Neural networks / deep neural networks work best in domains where the underlying data has a very rich, complex, and hierarchical structure (such as computer vision and speech recognition). Currently, training these models is both computationally expensive and fickle. Most state of the art research in this area is performed on GPU's and there are many tuneable parameters.
For most typical applied machine learning problems, especially on simpler datasets that fit in RAM, variants of ensembled decision trees (such as Random Forests) to perform at least as well as neural networks with less parameter tuning and far shorter training times.
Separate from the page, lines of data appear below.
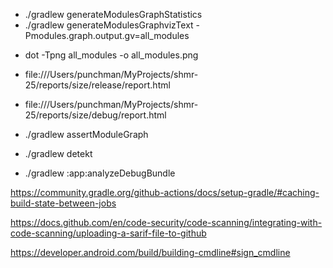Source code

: - ./gradlew generateModulesGraphStatistics
- ./gradlew generateModulesGraphvizText -Pmodules.graph.output.gv=all_modules

[//]: # (-Pmodules.graph.of.module=:features:feature1)

- dot -Tpng all_modules -o all_modules.png


- file:///Users/punchman/MyProjects/shmr-25/reports/size/release/report.html
- file:///Users/punchman/MyProjects/shmr-25/reports/size/debug/report.html

- ./gradlew assertModuleGraph

- ./gradlew detekt

- ./gradlew :app:analyzeDebugBundle


https://community.gradle.org/github-actions/docs/setup-gradle/#caching-build-state-between-jobs

https://docs.github.com/en/code-security/code-scanning/integrating-with-code-scanning/uploading-a-sarif-file-to-github

https://developer.android.com/build/building-cmdline#sign_cmdline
To the author: I liked the article. A simple, concise read.
This was a nice post, but it's reasonable to warn users not to overgeneralize the algorithm comparison.
(Ben I know you're aware of all this already, but I just wanted to clarify for those who aren't as on top of the research as you)
- Resilient Propagation (RPROP), it significantly speeds up training for full batch learning: http://davinci.fmph.uniba.sk/~uhliarik4/recognition/resource...
- RMSProp, introduced by Geoffrey Hinton, also speeds up training but can also be used for mini-batch learning: https://class.coursera.org/neuralnets-2012-001/lecture/67 (sign up to view the video)
Please consider more datasets when benchmarking methods:
- MNIST ( 70k 28x28 pixel images of handwritten digits ): http://yann.lecun.com/exdb/mnist/ . There are several wrappers for Python on github.
- UCI Machine Learning Repository: http://archive.ics.uci.edu/ml/datasets.html
Thanks for the suggestions.
Just for future reference I did ran the fitting a few times founding very(+-2%) similar results. Also Random Forests do an average so probably not much to improve on that particular algorithm.
Which browser are you using?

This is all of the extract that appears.